May this be her song in 3 weeks.

Sunday Morning After

(Cell phone ringing)
Amanda: "Uh-hello?"
Guy: "Where are you?"
Amanda: "What time is it?"
Guy" "Ummm...it's...1:30...in the afternoon"
Amanda: "Uh"
Guy: "Are you alright?"
Amanda: "Hang on"

I woke up with a killer hangover
Hope it was worth all this pain
(I'd do it all over again)
By the time the party was over
Tequila was my claim to fame
(I couldn't remember my name)

I was dancing with Jake
When I last saw my keys
That was my first mistake
'Cause what happened to me?

I look down at my arm, baby
And something's lookin' back at me
And I cannot believe it

Oh my god!
I woke up with a snake tattoo
Oh my god!
And I think that my tongue's pierced too
Oh my god! Oh my god!
It's the Sunday morning after, and baby who the hell are you?

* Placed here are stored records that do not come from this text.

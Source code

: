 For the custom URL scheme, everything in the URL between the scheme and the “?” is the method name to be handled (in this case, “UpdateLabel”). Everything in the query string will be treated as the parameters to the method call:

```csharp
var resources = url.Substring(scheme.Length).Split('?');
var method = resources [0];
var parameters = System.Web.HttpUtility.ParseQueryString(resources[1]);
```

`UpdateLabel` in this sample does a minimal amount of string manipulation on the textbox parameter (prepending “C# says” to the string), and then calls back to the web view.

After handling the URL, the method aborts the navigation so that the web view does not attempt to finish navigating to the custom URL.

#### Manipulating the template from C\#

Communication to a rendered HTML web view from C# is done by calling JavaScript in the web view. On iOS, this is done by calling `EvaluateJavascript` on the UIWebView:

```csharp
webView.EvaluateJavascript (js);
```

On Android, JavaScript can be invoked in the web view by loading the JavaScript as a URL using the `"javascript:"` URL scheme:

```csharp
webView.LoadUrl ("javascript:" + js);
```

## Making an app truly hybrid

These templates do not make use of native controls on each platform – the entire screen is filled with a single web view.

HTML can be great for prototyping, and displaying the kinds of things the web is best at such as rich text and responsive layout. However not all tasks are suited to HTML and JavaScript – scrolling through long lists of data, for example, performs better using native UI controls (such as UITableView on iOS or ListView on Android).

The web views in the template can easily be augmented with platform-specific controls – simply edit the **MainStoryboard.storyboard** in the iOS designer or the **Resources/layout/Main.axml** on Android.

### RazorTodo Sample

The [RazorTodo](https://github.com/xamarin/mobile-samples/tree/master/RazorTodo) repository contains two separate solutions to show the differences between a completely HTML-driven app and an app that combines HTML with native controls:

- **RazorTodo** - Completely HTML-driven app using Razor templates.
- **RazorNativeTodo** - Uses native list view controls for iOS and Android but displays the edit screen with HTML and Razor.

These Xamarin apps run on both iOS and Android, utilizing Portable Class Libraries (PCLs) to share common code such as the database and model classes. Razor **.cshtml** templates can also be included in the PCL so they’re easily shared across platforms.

I remember yelling, "Hey DJ!"
"Jack the volume, I love this song!"
(And then it all gets hazy)
And my clothes are selling on e-bay (click me)
And I don't know what I'm gonna put on
(Where were my friends to save me?)

I blacked out I came to
And it's all such a blur
Had a blast, I assume
But I'm really not sure

Exactly where I am now, baby
Wake up and tell me your name (excuse me)
'Cause this is insane!

Oh my god!
I woke up with a snake tattoo
Oh my god!
And I think that my tongue's pierced too
Oh my god! Oh my god!
It's the Sunday morning after, and baby who the hell are you?
(Oh my god! Oh my god!)

My alter ego took over and took me on a fantasy ride
You can take me anywhere twice
But the second time will be to apologize

Oh my god!
I woke up with a snake tattoo
Oh my god!
And I think that my tongue's pierced too
Oh my god! Oh my god!
It's the Sunday morning after, and baby who the hell are you?
Oh my god!
I woke up with a snake tattoo
Oh my god!
And I think that my tongue's pierced too
Oh my god! Oh my god!
It's the Sunday morning after, and baby who the hell are you?

Where am I?
What am I?
Who am I?
How did I?
- amanda marshall, sunday morning after

Hannah is of the opinion that DQ will like this song.

Sunday, November 03, 2002

So many things. Too small a head.

I bought my dress. Prom dress. I'm happy.
I cannot get over what happened on friday afternoon.
Not my fault, I had no intention, but I pulled the trigger.
So get out of my selfishness and be strong for... But how can i be anything for?

I'm sorry Mr teo, if I have been disturbing you.

So we've got it spinning round. What do we do? Naught.

Blessed are the shallow, depth they'd never find
~JOC
*nod*

Also, I'm suddenly plagued with insecurities, what, if I had been wrong?
hmmmmmm....
*never declare what you cannot be sure of, you'd only end up explaining yourself*
Somewhat echoing the fool in Lear.

Band of the evening: Save Ferris. THE WORLD IS NEW!